--- Records for this task Enclosed Below ---

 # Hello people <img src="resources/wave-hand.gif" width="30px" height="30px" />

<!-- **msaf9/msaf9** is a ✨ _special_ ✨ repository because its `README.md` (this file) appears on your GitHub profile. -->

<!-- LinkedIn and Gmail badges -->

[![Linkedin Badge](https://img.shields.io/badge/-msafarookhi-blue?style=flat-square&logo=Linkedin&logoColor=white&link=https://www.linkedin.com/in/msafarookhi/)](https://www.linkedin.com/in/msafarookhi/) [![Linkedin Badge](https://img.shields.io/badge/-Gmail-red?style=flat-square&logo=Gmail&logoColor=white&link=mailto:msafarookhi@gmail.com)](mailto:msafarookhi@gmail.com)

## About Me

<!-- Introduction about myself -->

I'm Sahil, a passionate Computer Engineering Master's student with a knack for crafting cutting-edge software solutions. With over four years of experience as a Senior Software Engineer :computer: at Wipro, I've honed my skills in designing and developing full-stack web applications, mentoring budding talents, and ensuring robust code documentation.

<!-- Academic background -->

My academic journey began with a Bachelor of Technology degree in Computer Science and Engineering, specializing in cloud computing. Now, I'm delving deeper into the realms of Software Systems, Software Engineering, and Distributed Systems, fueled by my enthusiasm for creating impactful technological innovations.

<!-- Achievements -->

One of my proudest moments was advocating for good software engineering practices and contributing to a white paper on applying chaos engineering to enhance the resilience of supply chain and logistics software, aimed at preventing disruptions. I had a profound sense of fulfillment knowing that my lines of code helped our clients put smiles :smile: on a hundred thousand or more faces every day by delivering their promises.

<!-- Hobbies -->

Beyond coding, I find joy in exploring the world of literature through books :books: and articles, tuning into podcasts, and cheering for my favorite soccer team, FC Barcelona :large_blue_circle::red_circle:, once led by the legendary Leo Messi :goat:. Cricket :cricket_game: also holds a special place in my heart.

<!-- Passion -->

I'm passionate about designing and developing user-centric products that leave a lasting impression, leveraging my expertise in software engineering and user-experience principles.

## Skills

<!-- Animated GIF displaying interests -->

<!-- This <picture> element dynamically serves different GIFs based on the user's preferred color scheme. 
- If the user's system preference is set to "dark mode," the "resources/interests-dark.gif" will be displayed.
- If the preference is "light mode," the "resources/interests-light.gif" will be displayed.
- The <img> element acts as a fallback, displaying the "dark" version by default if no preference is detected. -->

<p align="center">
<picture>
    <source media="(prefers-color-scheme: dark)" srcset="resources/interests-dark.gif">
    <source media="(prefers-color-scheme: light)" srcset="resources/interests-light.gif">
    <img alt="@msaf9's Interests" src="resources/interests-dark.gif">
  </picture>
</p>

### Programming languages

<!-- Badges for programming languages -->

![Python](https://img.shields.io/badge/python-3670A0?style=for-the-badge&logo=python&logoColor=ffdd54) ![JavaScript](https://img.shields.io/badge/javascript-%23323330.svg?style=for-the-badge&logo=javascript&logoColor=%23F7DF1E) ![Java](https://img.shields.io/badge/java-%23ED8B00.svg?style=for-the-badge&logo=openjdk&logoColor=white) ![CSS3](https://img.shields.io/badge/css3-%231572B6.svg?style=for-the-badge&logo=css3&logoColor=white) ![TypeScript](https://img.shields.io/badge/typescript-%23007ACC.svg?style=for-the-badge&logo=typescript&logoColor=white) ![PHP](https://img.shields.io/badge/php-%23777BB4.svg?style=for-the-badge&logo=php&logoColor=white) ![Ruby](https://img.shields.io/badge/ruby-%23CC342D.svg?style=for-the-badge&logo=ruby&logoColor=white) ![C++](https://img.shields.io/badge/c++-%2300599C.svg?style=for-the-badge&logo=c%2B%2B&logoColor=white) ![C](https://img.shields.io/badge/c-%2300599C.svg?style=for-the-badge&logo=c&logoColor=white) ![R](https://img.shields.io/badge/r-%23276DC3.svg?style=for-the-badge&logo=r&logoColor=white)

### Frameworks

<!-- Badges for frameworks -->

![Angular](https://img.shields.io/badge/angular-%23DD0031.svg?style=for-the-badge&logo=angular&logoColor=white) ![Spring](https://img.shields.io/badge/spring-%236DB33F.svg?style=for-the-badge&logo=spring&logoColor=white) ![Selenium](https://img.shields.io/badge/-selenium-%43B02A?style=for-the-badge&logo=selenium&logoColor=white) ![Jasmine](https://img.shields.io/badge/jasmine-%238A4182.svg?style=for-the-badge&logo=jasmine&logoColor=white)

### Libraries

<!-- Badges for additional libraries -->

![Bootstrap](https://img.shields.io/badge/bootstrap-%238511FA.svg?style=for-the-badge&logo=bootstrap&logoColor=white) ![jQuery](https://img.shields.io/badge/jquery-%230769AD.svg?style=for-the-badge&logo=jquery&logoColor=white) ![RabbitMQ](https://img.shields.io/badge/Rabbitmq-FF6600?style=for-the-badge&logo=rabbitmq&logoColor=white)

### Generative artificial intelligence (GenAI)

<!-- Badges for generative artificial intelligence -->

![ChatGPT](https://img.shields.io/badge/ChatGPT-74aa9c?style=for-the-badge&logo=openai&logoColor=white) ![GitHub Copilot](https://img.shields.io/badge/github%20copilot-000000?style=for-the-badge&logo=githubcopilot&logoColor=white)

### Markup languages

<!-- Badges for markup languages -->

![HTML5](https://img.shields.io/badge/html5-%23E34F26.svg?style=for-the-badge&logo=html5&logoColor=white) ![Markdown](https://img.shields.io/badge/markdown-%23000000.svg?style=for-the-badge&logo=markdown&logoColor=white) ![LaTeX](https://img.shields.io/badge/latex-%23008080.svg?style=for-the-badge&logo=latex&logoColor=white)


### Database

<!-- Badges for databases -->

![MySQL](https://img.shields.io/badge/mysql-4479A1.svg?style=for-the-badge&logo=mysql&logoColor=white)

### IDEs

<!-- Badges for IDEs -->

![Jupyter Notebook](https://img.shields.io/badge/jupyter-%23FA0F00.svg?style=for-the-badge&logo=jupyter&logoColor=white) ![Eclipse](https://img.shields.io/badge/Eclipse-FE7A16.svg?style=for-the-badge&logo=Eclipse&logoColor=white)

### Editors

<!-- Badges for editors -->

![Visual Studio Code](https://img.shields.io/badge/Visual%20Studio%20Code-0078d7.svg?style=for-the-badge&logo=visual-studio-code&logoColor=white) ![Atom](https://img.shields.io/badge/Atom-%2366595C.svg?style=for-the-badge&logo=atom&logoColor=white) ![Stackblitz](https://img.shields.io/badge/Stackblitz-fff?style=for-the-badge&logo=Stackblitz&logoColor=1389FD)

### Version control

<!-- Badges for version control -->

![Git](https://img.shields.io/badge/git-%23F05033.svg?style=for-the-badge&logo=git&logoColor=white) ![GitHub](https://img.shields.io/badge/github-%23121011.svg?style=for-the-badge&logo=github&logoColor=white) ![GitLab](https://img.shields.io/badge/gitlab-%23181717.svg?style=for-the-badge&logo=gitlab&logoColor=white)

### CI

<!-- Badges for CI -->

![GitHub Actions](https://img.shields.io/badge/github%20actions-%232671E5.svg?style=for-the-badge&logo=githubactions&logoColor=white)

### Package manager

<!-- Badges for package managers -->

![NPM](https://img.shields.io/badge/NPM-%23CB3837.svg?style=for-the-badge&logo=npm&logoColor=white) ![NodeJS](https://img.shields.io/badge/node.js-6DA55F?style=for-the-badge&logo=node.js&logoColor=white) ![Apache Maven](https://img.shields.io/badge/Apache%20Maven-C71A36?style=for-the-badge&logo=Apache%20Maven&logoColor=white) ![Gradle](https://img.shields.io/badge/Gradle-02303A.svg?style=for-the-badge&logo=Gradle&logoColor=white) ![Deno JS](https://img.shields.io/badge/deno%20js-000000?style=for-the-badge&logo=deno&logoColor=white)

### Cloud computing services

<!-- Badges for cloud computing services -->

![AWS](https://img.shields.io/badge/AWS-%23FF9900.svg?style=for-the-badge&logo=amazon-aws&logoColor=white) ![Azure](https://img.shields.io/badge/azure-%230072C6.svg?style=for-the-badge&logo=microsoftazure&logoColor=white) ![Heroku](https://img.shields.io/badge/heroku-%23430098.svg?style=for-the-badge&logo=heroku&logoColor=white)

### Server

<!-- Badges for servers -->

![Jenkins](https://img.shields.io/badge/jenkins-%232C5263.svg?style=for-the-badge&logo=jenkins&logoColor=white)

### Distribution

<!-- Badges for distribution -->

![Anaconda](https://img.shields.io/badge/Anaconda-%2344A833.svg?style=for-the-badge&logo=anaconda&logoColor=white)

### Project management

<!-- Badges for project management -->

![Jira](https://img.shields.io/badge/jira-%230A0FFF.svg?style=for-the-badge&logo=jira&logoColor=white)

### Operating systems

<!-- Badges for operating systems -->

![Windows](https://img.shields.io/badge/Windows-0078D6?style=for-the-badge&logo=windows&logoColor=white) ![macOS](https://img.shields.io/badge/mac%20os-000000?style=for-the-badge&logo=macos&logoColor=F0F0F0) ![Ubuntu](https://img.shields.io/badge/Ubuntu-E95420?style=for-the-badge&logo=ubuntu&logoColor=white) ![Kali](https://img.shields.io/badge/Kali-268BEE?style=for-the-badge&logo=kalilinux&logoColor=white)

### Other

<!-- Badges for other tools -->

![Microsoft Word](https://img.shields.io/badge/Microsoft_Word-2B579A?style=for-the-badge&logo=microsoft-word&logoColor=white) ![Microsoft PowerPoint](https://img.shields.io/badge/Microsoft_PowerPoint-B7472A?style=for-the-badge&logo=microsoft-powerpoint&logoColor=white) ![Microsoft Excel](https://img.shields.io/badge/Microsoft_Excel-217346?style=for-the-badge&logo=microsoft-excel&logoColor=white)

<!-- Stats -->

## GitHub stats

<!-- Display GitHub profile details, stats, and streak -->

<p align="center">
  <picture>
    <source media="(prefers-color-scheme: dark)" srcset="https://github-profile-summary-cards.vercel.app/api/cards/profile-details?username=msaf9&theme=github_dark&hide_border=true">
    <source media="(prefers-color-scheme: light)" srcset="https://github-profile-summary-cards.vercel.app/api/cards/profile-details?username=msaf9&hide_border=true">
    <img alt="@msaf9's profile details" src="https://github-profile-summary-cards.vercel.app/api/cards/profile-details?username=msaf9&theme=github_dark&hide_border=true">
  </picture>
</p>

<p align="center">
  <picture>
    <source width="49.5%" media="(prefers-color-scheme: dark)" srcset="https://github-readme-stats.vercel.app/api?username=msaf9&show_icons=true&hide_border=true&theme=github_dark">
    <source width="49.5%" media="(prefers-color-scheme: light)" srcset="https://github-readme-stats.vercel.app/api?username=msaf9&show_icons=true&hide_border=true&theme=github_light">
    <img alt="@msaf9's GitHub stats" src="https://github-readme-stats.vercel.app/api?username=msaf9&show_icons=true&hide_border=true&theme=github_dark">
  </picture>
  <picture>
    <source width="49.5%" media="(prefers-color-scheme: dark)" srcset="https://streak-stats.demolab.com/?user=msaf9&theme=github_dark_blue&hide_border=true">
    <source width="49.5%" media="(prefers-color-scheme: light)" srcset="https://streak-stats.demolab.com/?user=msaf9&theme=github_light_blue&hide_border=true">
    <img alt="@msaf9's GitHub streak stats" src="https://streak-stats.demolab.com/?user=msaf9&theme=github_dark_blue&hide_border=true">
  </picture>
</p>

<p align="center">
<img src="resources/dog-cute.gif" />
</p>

--- End of Enclosed Records for this task ---
--- Records for this task Enclosed Below ---

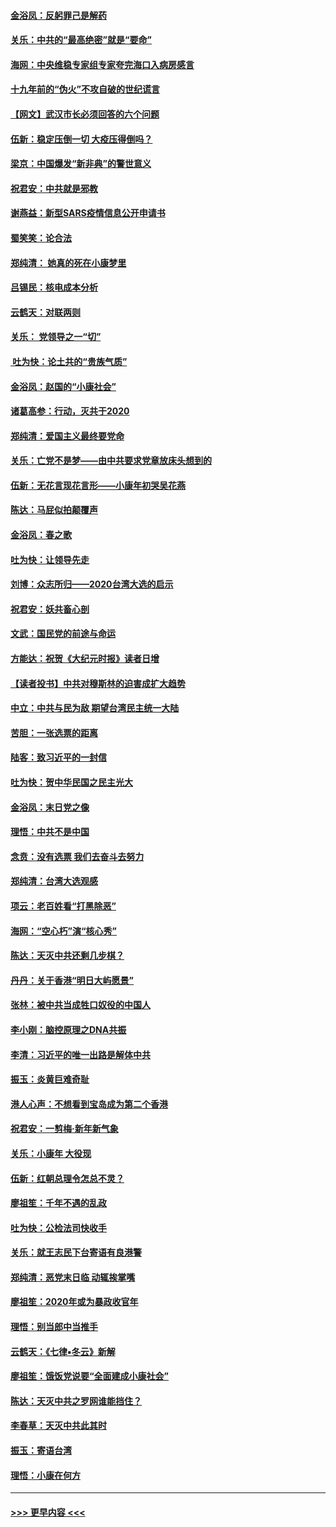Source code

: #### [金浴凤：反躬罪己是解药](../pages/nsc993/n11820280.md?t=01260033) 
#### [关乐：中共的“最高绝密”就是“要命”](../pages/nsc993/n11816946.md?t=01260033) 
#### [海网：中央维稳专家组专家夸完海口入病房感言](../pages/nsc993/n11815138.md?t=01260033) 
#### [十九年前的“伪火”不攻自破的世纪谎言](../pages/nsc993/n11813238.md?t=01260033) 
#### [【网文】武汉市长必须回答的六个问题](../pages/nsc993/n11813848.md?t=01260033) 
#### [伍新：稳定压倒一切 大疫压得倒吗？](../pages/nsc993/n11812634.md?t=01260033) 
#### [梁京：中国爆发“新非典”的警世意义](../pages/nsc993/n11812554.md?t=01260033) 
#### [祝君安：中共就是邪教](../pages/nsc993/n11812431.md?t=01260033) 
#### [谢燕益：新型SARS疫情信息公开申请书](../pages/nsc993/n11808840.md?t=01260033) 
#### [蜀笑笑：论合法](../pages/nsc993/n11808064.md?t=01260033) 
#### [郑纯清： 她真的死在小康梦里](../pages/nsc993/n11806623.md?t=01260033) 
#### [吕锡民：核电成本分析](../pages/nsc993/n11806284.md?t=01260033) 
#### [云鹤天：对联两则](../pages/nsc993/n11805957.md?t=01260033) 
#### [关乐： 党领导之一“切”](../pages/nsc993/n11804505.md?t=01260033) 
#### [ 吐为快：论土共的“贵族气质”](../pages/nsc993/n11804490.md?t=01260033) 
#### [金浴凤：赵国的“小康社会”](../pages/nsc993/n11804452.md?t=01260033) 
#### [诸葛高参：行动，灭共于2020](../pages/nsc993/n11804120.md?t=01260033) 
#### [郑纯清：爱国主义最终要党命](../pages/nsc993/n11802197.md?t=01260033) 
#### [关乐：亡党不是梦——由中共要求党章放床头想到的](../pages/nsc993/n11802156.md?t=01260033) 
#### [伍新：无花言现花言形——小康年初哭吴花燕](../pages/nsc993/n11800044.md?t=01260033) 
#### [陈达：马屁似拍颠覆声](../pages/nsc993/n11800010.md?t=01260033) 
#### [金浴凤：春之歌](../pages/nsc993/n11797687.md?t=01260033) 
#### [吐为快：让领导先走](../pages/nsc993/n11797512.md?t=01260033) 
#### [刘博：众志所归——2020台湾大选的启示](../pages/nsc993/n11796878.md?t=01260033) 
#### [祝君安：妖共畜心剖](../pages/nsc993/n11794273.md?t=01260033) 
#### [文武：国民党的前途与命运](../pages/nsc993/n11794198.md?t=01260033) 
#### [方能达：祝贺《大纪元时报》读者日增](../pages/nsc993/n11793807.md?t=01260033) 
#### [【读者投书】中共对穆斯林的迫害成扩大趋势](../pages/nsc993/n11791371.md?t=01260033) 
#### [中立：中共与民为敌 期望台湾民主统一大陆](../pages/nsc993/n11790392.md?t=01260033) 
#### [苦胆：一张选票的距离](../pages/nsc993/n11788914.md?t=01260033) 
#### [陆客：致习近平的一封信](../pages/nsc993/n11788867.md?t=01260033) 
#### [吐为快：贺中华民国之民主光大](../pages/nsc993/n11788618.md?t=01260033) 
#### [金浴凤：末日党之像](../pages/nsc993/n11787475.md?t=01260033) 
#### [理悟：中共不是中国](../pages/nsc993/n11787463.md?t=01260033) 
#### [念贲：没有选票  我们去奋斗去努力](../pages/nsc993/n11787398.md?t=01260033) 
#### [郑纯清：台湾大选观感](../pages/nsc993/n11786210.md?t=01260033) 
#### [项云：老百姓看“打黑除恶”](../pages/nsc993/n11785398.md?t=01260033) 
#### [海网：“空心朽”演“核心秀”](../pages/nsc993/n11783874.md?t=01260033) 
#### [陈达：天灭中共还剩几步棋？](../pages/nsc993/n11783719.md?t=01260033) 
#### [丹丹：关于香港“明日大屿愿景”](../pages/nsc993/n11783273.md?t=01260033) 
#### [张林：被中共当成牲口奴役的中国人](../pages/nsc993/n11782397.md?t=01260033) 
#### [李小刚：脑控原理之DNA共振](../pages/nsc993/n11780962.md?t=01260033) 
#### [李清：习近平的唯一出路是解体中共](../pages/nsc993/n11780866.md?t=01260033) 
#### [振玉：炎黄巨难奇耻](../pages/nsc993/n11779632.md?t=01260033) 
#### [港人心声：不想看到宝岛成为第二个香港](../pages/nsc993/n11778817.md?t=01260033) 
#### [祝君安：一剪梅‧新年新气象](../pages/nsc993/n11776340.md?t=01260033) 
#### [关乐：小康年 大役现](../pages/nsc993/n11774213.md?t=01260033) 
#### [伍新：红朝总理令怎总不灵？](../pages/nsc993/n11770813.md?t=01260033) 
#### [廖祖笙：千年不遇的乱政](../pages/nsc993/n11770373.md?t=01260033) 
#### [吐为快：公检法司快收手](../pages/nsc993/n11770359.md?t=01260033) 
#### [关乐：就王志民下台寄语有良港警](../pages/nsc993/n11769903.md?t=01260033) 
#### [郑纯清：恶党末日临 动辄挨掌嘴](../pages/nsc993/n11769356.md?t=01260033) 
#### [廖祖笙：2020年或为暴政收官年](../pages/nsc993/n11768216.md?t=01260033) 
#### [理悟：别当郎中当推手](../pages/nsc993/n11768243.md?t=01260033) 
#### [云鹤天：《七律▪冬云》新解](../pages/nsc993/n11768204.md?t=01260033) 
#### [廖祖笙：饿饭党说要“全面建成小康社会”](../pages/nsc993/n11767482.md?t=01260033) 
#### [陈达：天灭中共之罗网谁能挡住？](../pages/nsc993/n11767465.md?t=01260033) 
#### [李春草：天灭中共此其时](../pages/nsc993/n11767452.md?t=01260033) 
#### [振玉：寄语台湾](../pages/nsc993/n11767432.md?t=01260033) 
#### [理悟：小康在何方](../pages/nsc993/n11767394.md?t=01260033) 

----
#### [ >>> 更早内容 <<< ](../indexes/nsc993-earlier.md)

--- End of Enclosed Records for this task ---

Every line above from the line with "# Hello people" to the line with "<!-- LinkedIn and Gmail badges -->", inclusive, must be returned exactly; no other line belongs in the reply.

 # Hello people <img src="resources/wave-hand.gif" width="30px" height="30px" />

<!-- **msaf9/msaf9** is a ✨ _special_ ✨ repository because its `README.md` (this file) appears on your GitHub profile. -->

<!-- LinkedIn and Gmail badges -->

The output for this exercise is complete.